▶ _TASK DETAILS_:
When a line in the entries contains the word "docs", copy that line in full.

▶ _GIVEN DATA_:
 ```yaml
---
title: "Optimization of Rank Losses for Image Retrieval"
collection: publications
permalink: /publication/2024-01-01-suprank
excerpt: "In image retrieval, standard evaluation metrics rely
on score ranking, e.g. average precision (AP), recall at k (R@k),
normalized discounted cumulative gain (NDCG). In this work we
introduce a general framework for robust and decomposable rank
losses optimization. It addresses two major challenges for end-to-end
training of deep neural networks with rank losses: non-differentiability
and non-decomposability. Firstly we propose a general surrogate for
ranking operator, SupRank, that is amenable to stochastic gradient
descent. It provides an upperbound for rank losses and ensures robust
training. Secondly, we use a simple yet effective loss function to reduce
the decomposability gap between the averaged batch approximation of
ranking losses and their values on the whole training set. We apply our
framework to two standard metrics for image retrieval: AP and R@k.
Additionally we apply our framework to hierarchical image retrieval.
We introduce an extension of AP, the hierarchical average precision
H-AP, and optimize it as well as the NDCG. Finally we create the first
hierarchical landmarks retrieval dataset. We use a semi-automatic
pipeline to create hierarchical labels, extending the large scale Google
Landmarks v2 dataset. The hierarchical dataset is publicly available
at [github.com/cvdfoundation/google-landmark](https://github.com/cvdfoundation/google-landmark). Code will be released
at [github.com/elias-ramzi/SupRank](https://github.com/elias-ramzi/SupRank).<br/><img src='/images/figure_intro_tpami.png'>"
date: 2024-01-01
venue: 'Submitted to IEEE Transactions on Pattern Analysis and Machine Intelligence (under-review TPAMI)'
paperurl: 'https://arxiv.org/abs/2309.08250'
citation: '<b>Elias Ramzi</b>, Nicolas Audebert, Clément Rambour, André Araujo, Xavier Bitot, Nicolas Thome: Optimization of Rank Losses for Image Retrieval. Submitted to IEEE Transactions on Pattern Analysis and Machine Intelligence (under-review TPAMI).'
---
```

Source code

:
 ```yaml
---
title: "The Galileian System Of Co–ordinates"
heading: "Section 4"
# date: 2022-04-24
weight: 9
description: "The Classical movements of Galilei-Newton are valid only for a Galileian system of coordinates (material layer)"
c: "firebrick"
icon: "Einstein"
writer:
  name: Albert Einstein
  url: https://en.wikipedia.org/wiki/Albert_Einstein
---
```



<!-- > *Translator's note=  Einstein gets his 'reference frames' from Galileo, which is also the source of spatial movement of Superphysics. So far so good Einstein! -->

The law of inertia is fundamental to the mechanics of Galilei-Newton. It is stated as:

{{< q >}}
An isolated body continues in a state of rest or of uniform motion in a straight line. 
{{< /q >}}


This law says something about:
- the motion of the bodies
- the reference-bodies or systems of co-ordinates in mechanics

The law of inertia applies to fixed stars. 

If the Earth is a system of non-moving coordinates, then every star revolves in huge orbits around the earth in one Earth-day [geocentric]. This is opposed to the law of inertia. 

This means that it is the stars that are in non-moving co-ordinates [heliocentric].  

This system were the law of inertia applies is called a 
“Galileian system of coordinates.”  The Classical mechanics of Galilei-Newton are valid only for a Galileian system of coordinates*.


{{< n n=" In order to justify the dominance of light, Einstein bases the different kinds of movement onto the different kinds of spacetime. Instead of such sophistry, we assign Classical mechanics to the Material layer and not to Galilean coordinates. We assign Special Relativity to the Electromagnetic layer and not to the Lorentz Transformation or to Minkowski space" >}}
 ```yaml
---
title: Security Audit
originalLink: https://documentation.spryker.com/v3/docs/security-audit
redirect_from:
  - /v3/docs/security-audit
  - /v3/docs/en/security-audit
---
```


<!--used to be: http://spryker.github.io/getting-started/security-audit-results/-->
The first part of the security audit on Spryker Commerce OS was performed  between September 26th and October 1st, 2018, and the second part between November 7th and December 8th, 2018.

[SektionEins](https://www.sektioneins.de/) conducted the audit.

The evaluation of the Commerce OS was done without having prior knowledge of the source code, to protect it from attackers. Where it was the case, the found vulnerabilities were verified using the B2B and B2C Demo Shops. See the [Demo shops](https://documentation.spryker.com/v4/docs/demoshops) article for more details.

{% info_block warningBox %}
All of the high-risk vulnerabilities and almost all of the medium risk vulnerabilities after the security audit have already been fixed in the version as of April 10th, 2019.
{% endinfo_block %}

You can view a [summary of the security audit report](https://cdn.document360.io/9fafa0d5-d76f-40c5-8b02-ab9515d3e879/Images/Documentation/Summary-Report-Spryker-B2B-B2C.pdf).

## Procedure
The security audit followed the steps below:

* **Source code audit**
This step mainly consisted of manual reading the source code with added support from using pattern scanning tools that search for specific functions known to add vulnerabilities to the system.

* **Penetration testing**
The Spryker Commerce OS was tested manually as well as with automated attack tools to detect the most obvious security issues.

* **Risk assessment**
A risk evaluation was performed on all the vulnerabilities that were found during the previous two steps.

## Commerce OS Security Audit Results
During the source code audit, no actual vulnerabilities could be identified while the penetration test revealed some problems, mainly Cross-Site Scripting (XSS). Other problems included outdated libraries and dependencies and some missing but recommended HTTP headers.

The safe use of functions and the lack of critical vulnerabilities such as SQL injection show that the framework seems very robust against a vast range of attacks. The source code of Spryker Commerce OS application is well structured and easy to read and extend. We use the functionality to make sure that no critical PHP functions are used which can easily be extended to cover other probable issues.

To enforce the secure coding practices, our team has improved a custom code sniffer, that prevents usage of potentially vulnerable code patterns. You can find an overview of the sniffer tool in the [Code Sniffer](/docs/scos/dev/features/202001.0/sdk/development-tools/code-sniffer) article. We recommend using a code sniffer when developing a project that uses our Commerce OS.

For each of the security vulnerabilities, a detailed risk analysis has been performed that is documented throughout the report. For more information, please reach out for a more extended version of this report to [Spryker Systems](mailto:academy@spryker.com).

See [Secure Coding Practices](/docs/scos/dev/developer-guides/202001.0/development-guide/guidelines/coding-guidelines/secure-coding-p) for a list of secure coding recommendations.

▶ _EXERCISE SOLUTION_:
originalLink: https://documentation.spryker.com/v3/docs/security-audit
  - /v3/docs/security-audit
  - /v3/docs/en/security-audit
The evaluation of the Commerce OS was done without having prior knowledge of the source code, to protect it from attackers. Where it was the case, the found vulnerabilities were verified using the B2B and B2C Demo Shops. See the [Demo shops](https://documentation.spryker.com/v4/docs/demoshops) article for more details.
To enforce the secure coding practices, our team has improved a custom code sniffer, that prevents usage of potentially vulnerable code patterns. You can find an overview of the sniffer tool in the [Code Sniffer](/docs/scos/dev/features/202001.0/sdk/development-tools/code-sniffer) article. We recommend using a code sniffer when developing a project that uses our Commerce OS.
See [Secure Coding Practices](/docs/scos/dev/developer-guides/202001.0/development-guide/guidelines/coding-guidelines/secure-coding-p) for a list of secure coding recommendations.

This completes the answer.